Output the records below verbatim, minus the pictures.
━━━━━━━━━━━━━━━━━━━━━━━━━━━━━━
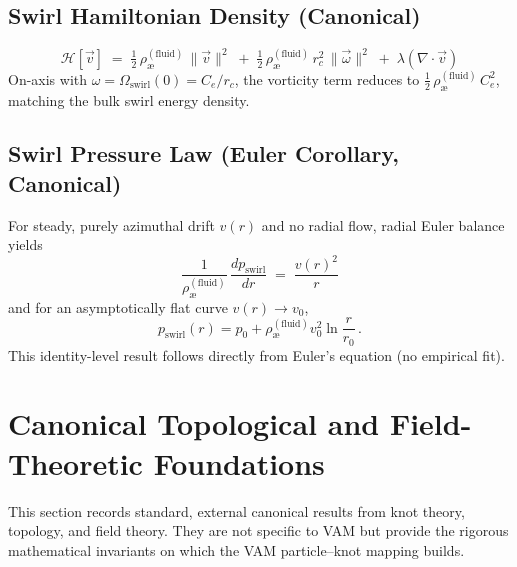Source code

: \documentclass[11pt, a4paper]{article}
\begin{document}
\subsection{Swirl Hamiltonian Density (Canonical)}
\label{subsec:canon-hamiltonian}
\[
    \boxed{\, \mathcal{H}[\vec v] \;=\; \tfrac12\,\rho_{\text{\ae}}^{(\text{fluid})}\,\|\vec v\|^2
    \;+\; \tfrac12\,\rho_{\text{\ae}}^{(\text{fluid})}\,r_c^2\,\|\vec\omega\|^2
    \;+\; \lambda(\nabla\!\cdot\!\vec v) \,}
\]
On-axis with $\omega=\Omega_{\text{swirl}}(0)=C_e/r_c$, the vorticity term reduces to
$\tfrac12\,\rho_{\text{\ae}}^{(\text{fluid})}\,C_e^2$, matching the bulk swirl energy density. \cite{Batchelor1967,LandauLifshitz1987}

\subsection{Swirl Pressure Law (Euler Corollary, Canonical)}
\label{subsec:canon-darkpressure}
For steady, purely azimuthal drift $v(r)$ and no radial flow, radial Euler balance yields
\[
    \boxed{\, \frac{1}{\rho_{\text{\ae}}^{(\text{fluid})}}\,\frac{dp_{\text{swirl}}}{dr} \;=\; \frac{v(r)^2}{r} \,}
\]
and for an asymptotically flat curve $v(r)\to v_0$,
\[
    p_{\text{swirl}}(r) = p_0 + \rho_{\text{\ae}}^{(\text{fluid})} v_0^2 \ln\!\frac{r}{r_0}\,.
\]
This identity-level result follows directly from Euler’s equation (no empirical fit). \cite{Batchelor1967,LandauLifshitz1987}


\appendix

\section{Canonical Topological and Field-Theoretic Foundations}
\label{sec:topofields}

This section records standard, external canonical results from knot theory, topology, and field theory. They are not specific to VAM but provide the rigorous mathematical invariants on which the VAM particle–knot mapping builds.
\end{document}
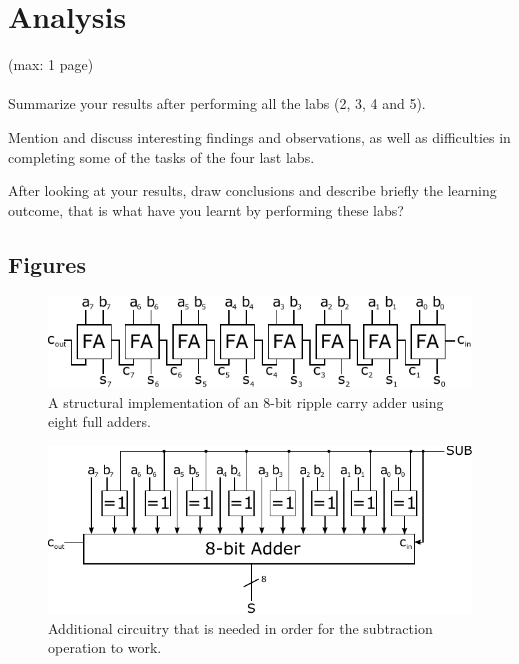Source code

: \documentclass[a4,11pt]{article}
\begin{document}
\section{Analysis}
(max: 1 page)
\\\\
Summarize your results after performing all the labs (2, 3, 4 and 5).

Mention and discuss interesting findings and observations, as well as difficulties in completing some of the tasks of the four last labs.

After looking at your results, draw conclusions and describe briefly the learning outcome, that is what have you learnt by performing these labs?  

\newpage
\begin{appendix}

\section{Figures}
\label{app:fig}

\begin{figure}[h!]
 	\centering
	\includegraphics[width=1\columnwidth]{Figurer/rca}
  	\caption{A structural implementation of an 8-bit ripple carry adder using eight full adders.}
  	\label{fig:rca}
\end{figure}

\begin{figure}[h!]
 	\centering
	\includegraphics[width=1\columnwidth]{Figurer/sub}
  	\caption{Additional circuitry that is needed in order for the subtraction
		operation to work.}
  	\label{fig:sub}
\end{figure}

\end{appendix}
\end{document}
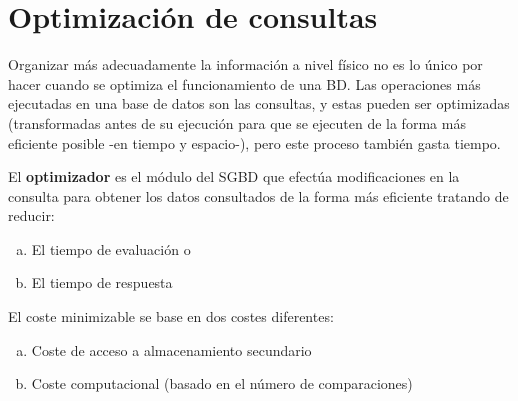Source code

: \chapter{Optimización de consultas}

Organizar más adecuadamente la información a nivel físico no es lo único por hacer cuando se optimiza el funcionamiento de una BD. Las operaciones más ejecutadas en una base de datos son las consultas, y estas pueden ser optimizadas (transformadas antes de su ejecución para que se ejecuten de la forma más eficiente posible -en tiempo y espacio-), pero este proceso también gasta tiempo.

El \textbf{optimizador} es el módulo del SGBD que efectúa modificaciones en la consulta para obtener los datos consultados de la forma más eficiente tratando de reducir:
\begin{enumerate}[(a)]
\item El tiempo de evaluación o
\item El tiempo de respuesta
\end{enumerate}
El coste minimizable se base en dos costes diferentes:
\begin{enumerate}[(a)]
\item Coste de acceso a almacenamiento secundario
\item Coste computacional (basado en el número de comparaciones)
\end{enumerate}
\medskip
━━━━━━━━━━━━━━━━━━━━━━━━━━━━━━
§ **Exercise answer**
Source code

: \documentclass[11pt, a4paper]{article}
\begin{document}
\subsection{Swirl Hamiltonian Density (Canonical)}
\label{subsec:canon-hamiltonian}
\[
    \boxed{\, \mathcal{H}[\vec v] \;=\; \tfrac12\,\rho_{\text{\ae}}^{(\text{fluid})}\,\|\vec v\|^2
    \;+\; \tfrac12\,\rho_{\text{\ae}}^{(\text{fluid})}\,r_c^2\,\|\vec\omega\|^2
    \;+\; \lambda(\nabla\!\cdot\!\vec v) \,}
\]
On-axis with $\omega=\Omega_{\text{swirl}}(0)=C_e/r_c$, the vorticity term reduces to
$\tfrac12\,\rho_{\text{\ae}}^{(\text{fluid})}\,C_e^2$, matching the bulk swirl energy density. \cite{Batchelor1967,LandauLifshitz1987}

\subsection{Swirl Pressure Law (Euler Corollary, Canonical)}
\label{subsec:canon-darkpressure}
For steady, purely azimuthal drift $v(r)$ and no radial flow, radial Euler balance yields
\[
    \boxed{\, \frac{1}{\rho_{\text{\ae}}^{(\text{fluid})}}\,\frac{dp_{\text{swirl}}}{dr} \;=\; \frac{v(r)^2}{r} \,}
\]
and for an asymptotically flat curve $v(r)\to v_0$,
\[
    p_{\text{swirl}}(r) = p_0 + \rho_{\text{\ae}}^{(\text{fluid})} v_0^2 \ln\!\frac{r}{r_0}\,.
\]
This identity-level result follows directly from Euler’s equation (no empirical fit). \cite{Batchelor1967,LandauLifshitz1987}


\appendix

\section{Canonical Topological and Field-Theoretic Foundations}
\label{sec:topofields}

This section records standard, external canonical results from knot theory, topology, and field theory. They are not specific to VAM but provide the rigorous mathematical invariants on which the VAM particle–knot mapping builds.
\end{document}
Source code

: \documentclass[a4,11pt]{article}
\begin{document}
\section{Analysis}
(max: 1 page)
\\\\
Summarize your results after performing all the labs (2, 3, 4 and 5).

Mention and discuss interesting findings and observations, as well as difficulties in completing some of the tasks of the four last labs.

After looking at your results, draw conclusions and describe briefly the learning outcome, that is what have you learnt by performing these labs?  

\newpage
\begin{appendix}

\section{Figures}
\label{app:fig}

\begin{figure}[h!]
 	\centering
	\includegraphics[width=1\columnwidth]{Figurer/rca}
  	\caption{A structural implementation of an 8-bit ripple carry adder using eight full adders.}
  	\label{fig:rca}
\end{figure}

\begin{figure}[h!]
 	\centering
	\includegraphics[width=1\columnwidth]{Figurer/sub}
  	\caption{Additional circuitry that is needed in order for the subtraction
		operation to work.}
  	\label{fig:sub}
\end{figure}

\end{appendix}
\end{document}
Source code

: \chapter{Optimización de consultas}

Organizar más adecuadamente la información a nivel físico no es lo único por hacer cuando se optimiza el funcionamiento de una BD. Las operaciones más ejecutadas en una base de datos son las consultas, y estas pueden ser optimizadas (transformadas antes de su ejecución para que se ejecuten de la forma más eficiente posible -en tiempo y espacio-), pero este proceso también gasta tiempo.

El \textbf{optimizador} es el módulo del SGBD que efectúa modificaciones en la consulta para obtener los datos consultados de la forma más eficiente tratando de reducir:
\begin{enumerate}[(a)]
\item El tiempo de evaluación o
\item El tiempo de respuesta
\end{enumerate}
El coste minimizable se base en dos costes diferentes:
\begin{enumerate}[(a)]
\item Coste de acceso a almacenamiento secundario
\item Coste computacional (basado en el número de comparaciones)
\end{enumerate}
\medskip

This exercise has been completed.